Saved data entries
┄┄┄┄┄┄
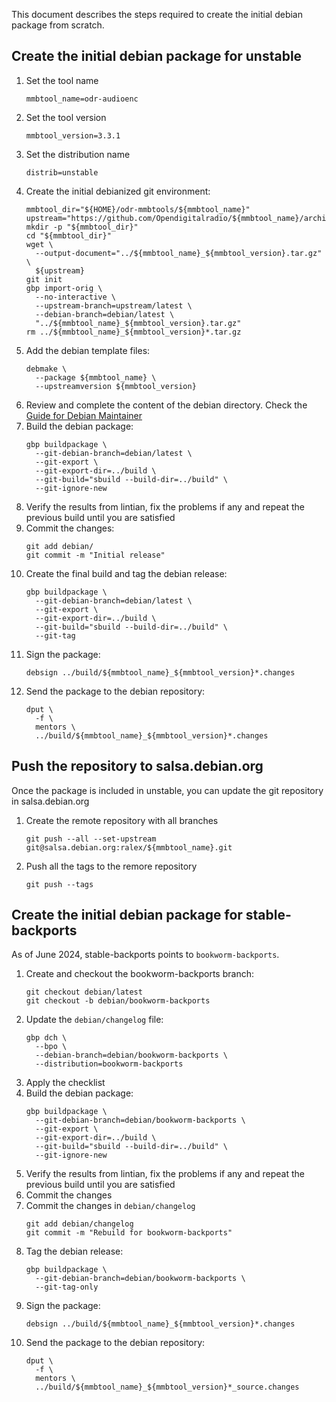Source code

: This document describes the steps required to create the
initial debian package from scratch.

## Create the initial debian package for unstable

1. Set the tool name
   ```
   mmbtool_name=odr-audioenc
   ```
1. Set the tool version
   ```
   mmbtool_version=3.3.1
   ```
1. Set the distribution name
   ```
   distrib=unstable
   ```
1. Create the initial debianized git environment:
   ```
   mmbtool_dir="${HOME}/odr-mmbtools/${mmbtool_name}"
   upstream="https://github.com/Opendigitalradio/${mmbtool_name}/archive/refs/tags/v${mmbtool_version}.tar.gz"
   mkdir -p "${mmbtool_dir}"
   cd "${mmbtool_dir}"
   wget \
     --output-document="../${mmbtool_name}_${mmbtool_version}.tar.gz" \
     ${upstream}
   git init
   gbp import-orig \
     --no-interactive \
     --upstream-branch=upstream/latest \
     --debian-branch=debian/latest \
     "../${mmbtool_name}_${mmbtool_version}.tar.gz"
   rm ../${mmbtool_name}_${mmbtool_version}*.tar.gz
   ```
1. Add the debian template files:
   ```
   debmake \
     --package ${mmbtool_name} \
     --upstreamversion ${mmbtool_version}
   ```
1. Review and complete the content of the debian directory. Check the [Guide for Debian Maintainer](https://www.debian.org/doc/manuals/debmake-doc/index.en.html)
1. Build the debian package:
   ```
   gbp buildpackage \
     --git-debian-branch=debian/latest \
     --git-export \
     --git-export-dir=../build \
     --git-build="sbuild --build-dir=../build" \
     --git-ignore-new
   ```
1. Verify the results from lintian, fix the problems if any and repeat the 
previous build until you are satisfied
1. Commit the changes:
   ```
   git add debian/
   git commit -m "Initial release"
   ```
1. Create the final build and tag the debian release:
   ```
   gbp buildpackage \
     --git-debian-branch=debian/latest \
     --git-export \
     --git-export-dir=../build \
     --git-build="sbuild --build-dir=../build" \
     --git-tag
   ```
1. Sign the package:
   ```
   debsign ../build/${mmbtool_name}_${mmbtool_version}*.changes
   ```
1. Send the package to the debian repository:
   ```
   dput \
     -f \
     mentors \
     ../build/${mmbtool_name}_${mmbtool_version}*.changes
   ```

## Push the repository to salsa.debian.org
Once the package is included in unstable, you can update the git repository in salsa.debian.org

1. Create the remote repository with all branches
   ```
   git push --all --set-upstream git@salsa.debian.org:ralex/${mmbtool_name}.git
   ```
1. Push all the tags to the remore repository
   ```
   git push --tags
   ```

## Create the initial debian package for stable-backports
As of June 2024, stable-backports points to `bookworm-backports`.

1. Create and checkout the bookworm-backports branch:
   ```
   git checkout debian/latest
   git checkout -b debian/bookworm-backports
   ```
1. Update the `debian/changelog` file:
   ```
   gbp dch \
     --bpo \
     --debian-branch=debian/bookworm-backports \
     --distribution=bookworm-backports
   ```
1. Apply the checklist
1. Build the debian package:
   ```
   gbp buildpackage \
     --git-debian-branch=debian/bookworm-backports \
     --git-export \
     --git-export-dir=../build \
     --git-build="sbuild --build-dir=../build" \
     --git-ignore-new
   ```
1. Verify the results from lintian, fix the problems if any and repeat the 
previous build until you are satisfied
1. Commit the changes
1. Commit the changes in `debian/changelog`
   ```
   git add debian/changelog
   git commit -m "Rebuild for bookworm-backports"
   ```
1. Tag the debian release:
   ```
   gbp buildpackage \
     --git-debian-branch=debian/bookworm-backports \
     --git-tag-only
   ```
1. Sign the package:
   ```
   debsign ../build/${mmbtool_name}_${mmbtool_version}*.changes
   ```
1. Send the package to the debian repository:
   ```
   dput \
     -f \
     mentors \
     ../build/${mmbtool_name}_${mmbtool_version}*_source.changes
   ```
┄┄┄┄┄┄
From the first line to the last, restate the entries exactly, without pictures.

• [RESPONSE AREA]
Source code

: This document describes the steps required to create the
initial debian package from scratch.

## Create the initial debian package for unstable

1. Set the tool name
   ```
   mmbtool_name=odr-audioenc
   ```
1. Set the tool version
   ```
   mmbtool_version=3.3.1
   ```
1. Set the distribution name
   ```
   distrib=unstable
   ```
1. Create the initial debianized git environment:
   ```
   mmbtool_dir="${HOME}/odr-mmbtools/${mmbtool_name}"
   upstream="https://github.com/Opendigitalradio/${mmbtool_name}/archive/refs/tags/v${mmbtool_version}.tar.gz"
   mkdir -p "${mmbtool_dir}"
   cd "${mmbtool_dir}"
   wget \
     --output-document="../${mmbtool_name}_${mmbtool_version}.tar.gz" \
     ${upstream}
   git init
   gbp import-orig \
     --no-interactive \
     --upstream-branch=upstream/latest \
     --debian-branch=debian/latest \
     "../${mmbtool_name}_${mmbtool_version}.tar.gz"
   rm ../${mmbtool_name}_${mmbtool_version}*.tar.gz
   ```
1. Add the debian template files:
   ```
   debmake \
     --package ${mmbtool_name} \
     --upstreamversion ${mmbtool_version}
   ```
1. Review and complete the content of the debian directory. Check the [Guide for Debian Maintainer](https://www.debian.org/doc/manuals/debmake-doc/index.en.html)
1. Build the debian package:
   ```
   gbp buildpackage \
     --git-debian-branch=debian/latest \
     --git-export \
     --git-export-dir=../build \
     --git-build="sbuild --build-dir=../build" \
     --git-ignore-new
   ```
1. Verify the results from lintian, fix the problems if any and repeat the 
previous build until you are satisfied
1. Commit the changes:
   ```
   git add debian/
   git commit -m "Initial release"
   ```
1. Create the final build and tag the debian release:
   ```
   gbp buildpackage \
     --git-debian-branch=debian/latest \
     --git-export \
     --git-export-dir=../build \
     --git-build="sbuild --build-dir=../build" \
     --git-tag
   ```
1. Sign the package:
   ```
   debsign ../build/${mmbtool_name}_${mmbtool_version}*.changes
   ```
1. Send the package to the debian repository:
   ```
   dput \
     -f \
     mentors \
     ../build/${mmbtool_name}_${mmbtool_version}*.changes
   ```

## Push the repository to salsa.debian.org
Once the package is included in unstable, you can update the git repository in salsa.debian.org

1. Create the remote repository with all branches
   ```
   git push --all --set-upstream git@salsa.debian.org:ralex/${mmbtool_name}.git
   ```
1. Push all the tags to the remore repository
   ```
   git push --tags
   ```

## Create the initial debian package for stable-backports
As of June 2024, stable-backports points to `bookworm-backports`.

1. Create and checkout the bookworm-backports branch:
   ```
   git checkout debian/latest
   git checkout -b debian/bookworm-backports
   ```
1. Update the `debian/changelog` file:
   ```
   gbp dch \
     --bpo \
     --debian-branch=debian/bookworm-backports \
     --distribution=bookworm-backports
   ```
1. Apply the checklist
1. Build the debian package:
   ```
   gbp buildpackage \
     --git-debian-branch=debian/bookworm-backports \
     --git-export \
     --git-export-dir=../build \
     --git-build="sbuild --build-dir=../build" \
     --git-ignore-new
   ```
1. Verify the results from lintian, fix the problems if any and repeat the 
previous build until you are satisfied
1. Commit the changes
1. Commit the changes in `debian/changelog`
   ```
   git add debian/changelog
   git commit -m "Rebuild for bookworm-backports"
   ```
1. Tag the debian release:
   ```
   gbp buildpackage \
     --git-debian-branch=debian/bookworm-backports \
     --git-tag-only
   ```
1. Sign the package:
   ```
   debsign ../build/${mmbtool_name}_${mmbtool_version}*.changes
   ```
1. Send the package to the debian repository:
   ```
   dput \
     -f \
     mentors \
     ../build/${mmbtool_name}_${mmbtool_version}*_source.changes
   ```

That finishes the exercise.